** Records for processing follows **

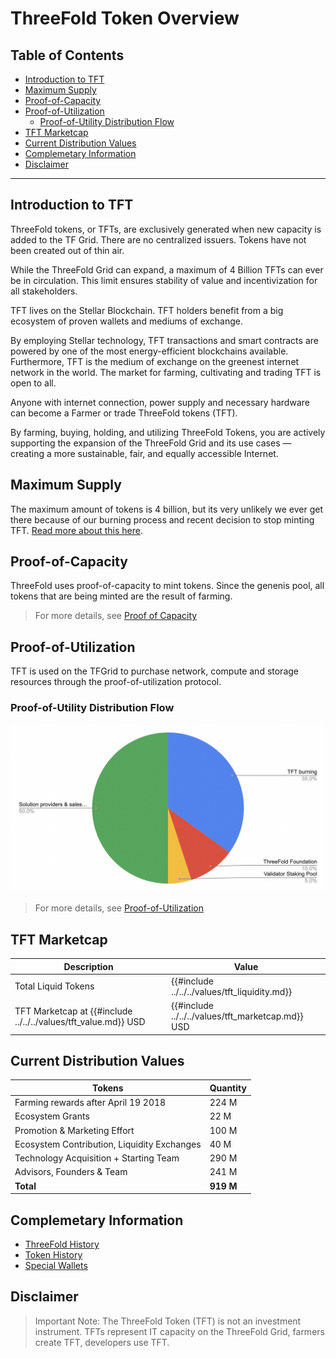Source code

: <h1> ThreeFold Token Overview </h1>

<h2>Table of Contents </h2>

- [Introduction to TFT](#introduction-to-tft)
- [Maximum Supply](#maximum-supply)
- [Proof-of-Capacity](#proof-of-capacity)
- [Proof-of-Utilization](#proof-of-utilization)
  - [Proof-of-Utility Distribution Flow](#proof-of-utility-distribution-flow)
- [TFT Marketcap](#tft-marketcap)
- [Current Distribution Values](#current-distribution-values)
- [Complemetary Information](#complemetary-information)
- [Disclaimer](#disclaimer)

***

## Introduction to TFT

ThreeFold tokens, or TFTs, are exclusively generated when new capacity is added to the TF Grid. There are no centralized issuers. Tokens have not been created out of thin air. 

While the ThreeFold Grid can expand, a maximum of 4 Billion TFTs can ever be in circulation. This limit ensures stability of value and incentivization for all stakeholders. 

TFT lives on the Stellar Blockchain. TFT holders benefit from a big ecosystem of proven wallets and mediums of exchange. 

By employing Stellar technology, TFT transactions and smart contracts are powered by one of the most energy-efficient blockchains available. Furthermore, TFT is the medium of exchange on the greenest internet network in the world. The market for farming, cultivating and trading TFT is open to all. 

Anyone with internet connection, power supply and necessary hardware can become a Farmer or trade ThreeFold tokens (TFT). 

By farming, buying, holding, and utilizing ThreeFold Tokens, you are actively supporting the expansion of the ThreeFold Grid and its use cases — creating a more sustainable, fair, and equally accessible Internet.

## Maximum Supply

The maximum amount of tokens is 4 billion, but its very unlikely we ever get there because of our burning process and recent decision to stop minting TFT. [Read more about this here](https://forum.threefold.io/t/december-22-2023-update-from-the-team/4170).

## Proof-of-Capacity

ThreeFold uses proof-of-capacity to mint tokens. Since the genenis pool, all tokens that are being minted are the result of farming. 

> For more details, see [Proof of Capacity](../../farming/proof_of_capacity.md)

## Proof-of-Utilization

TFT is used on the TFGrid to purchase network, compute and storage resources through the proof-of-utilization protocol.

### Proof-of-Utility Distribution Flow

![](img/token_distribution.png)

> For more details, see [Proof-of-Utilization](../../farming/proof_of_utilization.md)

## TFT Marketcap

| **Description**           | **Value**     |
| ------------------------- | ------------- |
| Total Liquid Tokens       | {{#include ../../../values/tft_liquidity.md}}     |
| TFT Marketcap at {{#include ../../../values/tft_value.md}} USD | {{#include ../../../values/tft_marketcap.md}}  USD |

## Current Distribution Values

| **Tokens**                                  | **Quantity**  |
| ------------------------------------------- | --------- |
| Farming rewards after April 19 2018         | 224 M     |
| Ecosystem Grants                            | 22 M      |
| Promotion & Marketing Effort                | 100 M     |
| Ecosystem Contribution, Liquidity Exchanges | 40 M      |
| Technology Acquisition + Starting Team      | 290 M     |
| Advisors, Founders & Team                   | 241 M     |
| **Total**                                   | **919 M** |

## Complemetary Information

- [ThreeFold History](../../about/threefold_history.md)
- [Token History](../../about/token_history.md)
- [Special Wallets](./special_wallets/stats_special_wallets.md)

## Disclaimer

> Important Note: The ThreeFold Token (TFT) is not an investment instrument.
TFTs represent IT capacity on the ThreeFold Grid, farmers create TFT, developers use TFT.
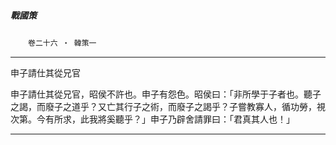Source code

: 

##### 戰國策
　　`卷二十六 ‧ 韓策一`

* * *

申子請仕其從兄官

申子請仕其從兄官，昭侯不許也。申子有怨色。昭侯曰：「非所學于子者也。聽子之謁，而廢子之道乎？又亡其行子之術，而廢子之謁乎？子嘗教寡人，循功勞，視次第。今有所求，此我將奚聽乎？」申子乃辟舍請罪曰：「君真其人也！」

* * *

** End of Records for processing **

What you have to do >> Your job is to reproduce the material exactly. Keep pictures out of it.

Result >>
Source code

: <h1> ThreeFold Token Overview </h1>

<h2>Table of Contents </h2>

- [Introduction to TFT](#introduction-to-tft)
- [Maximum Supply](#maximum-supply)
- [Proof-of-Capacity](#proof-of-capacity)
- [Proof-of-Utilization](#proof-of-utilization)
  - [Proof-of-Utility Distribution Flow](#proof-of-utility-distribution-flow)
- [TFT Marketcap](#tft-marketcap)
- [Current Distribution Values](#current-distribution-values)
- [Complemetary Information](#complemetary-information)
- [Disclaimer](#disclaimer)

***

## Introduction to TFT

ThreeFold tokens, or TFTs, are exclusively generated when new capacity is added to the TF Grid. There are no centralized issuers. Tokens have not been created out of thin air. 

While the ThreeFold Grid can expand, a maximum of 4 Billion TFTs can ever be in circulation. This limit ensures stability of value and incentivization for all stakeholders. 

TFT lives on the Stellar Blockchain. TFT holders benefit from a big ecosystem of proven wallets and mediums of exchange. 

By employing Stellar technology, TFT transactions and smart contracts are powered by one of the most energy-efficient blockchains available. Furthermore, TFT is the medium of exchange on the greenest internet network in the world. The market for farming, cultivating and trading TFT is open to all. 

Anyone with internet connection, power supply and necessary hardware can become a Farmer or trade ThreeFold tokens (TFT). 

By farming, buying, holding, and utilizing ThreeFold Tokens, you are actively supporting the expansion of the ThreeFold Grid and its use cases — creating a more sustainable, fair, and equally accessible Internet.

## Maximum Supply

The maximum amount of tokens is 4 billion, but its very unlikely we ever get there because of our burning process and recent decision to stop minting TFT. [Read more about this here](https://forum.threefold.io/t/december-22-2023-update-from-the-team/4170).

## Proof-of-Capacity

ThreeFold uses proof-of-capacity to mint tokens. Since the genenis pool, all tokens that are being minted are the result of farming. 

> For more details, see [Proof of Capacity](../../farming/proof_of_capacity.md)

## Proof-of-Utilization

TFT is used on the TFGrid to purchase network, compute and storage resources through the proof-of-utilization protocol.

### Proof-of-Utility Distribution Flow

![](img/token_distribution.png)

> For more details, see [Proof-of-Utilization](../../farming/proof_of_utilization.md)

## TFT Marketcap

| **Description**           | **Value**     |
| ------------------------- | ------------- |
| Total Liquid Tokens       | {{#include ../../../values/tft_liquidity.md}}     |
| TFT Marketcap at {{#include ../../../values/tft_value.md}} USD | {{#include ../../../values/tft_marketcap.md}}  USD |

## Current Distribution Values

| **Tokens**                                  | **Quantity**  |
| ------------------------------------------- | --------- |
| Farming rewards after April 19 2018         | 224 M     |
| Ecosystem Grants                            | 22 M      |
| Promotion & Marketing Effort                | 100 M     |
| Ecosystem Contribution, Liquidity Exchanges | 40 M      |
| Technology Acquisition + Starting Team      | 290 M     |
| Advisors, Founders & Team                   | 241 M     |
| **Total**                                   | **919 M** |

## Complemetary Information

- [ThreeFold History](../../about/threefold_history.md)
- [Token History](../../about/token_history.md)
- [Special Wallets](./special_wallets/stats_special_wallets.md)

## Disclaimer

> Important Note: The ThreeFold Token (TFT) is not an investment instrument.
TFTs represent IT capacity on the ThreeFold Grid, farmers create TFT, developers use TFT.
Source code

: 

##### 戰國策
　　`卷二十六 ‧ 韓策一`

* * *

申子請仕其從兄官

申子請仕其從兄官，昭侯不許也。申子有怨色。昭侯曰：「非所學于子者也。聽子之謁，而廢子之道乎？又亡其行子之術，而廢子之謁乎？子嘗教寡人，循功勞，視次第。今有所求，此我將奚聽乎？」申子乃辟舍請罪曰：「君真其人也！」

* * *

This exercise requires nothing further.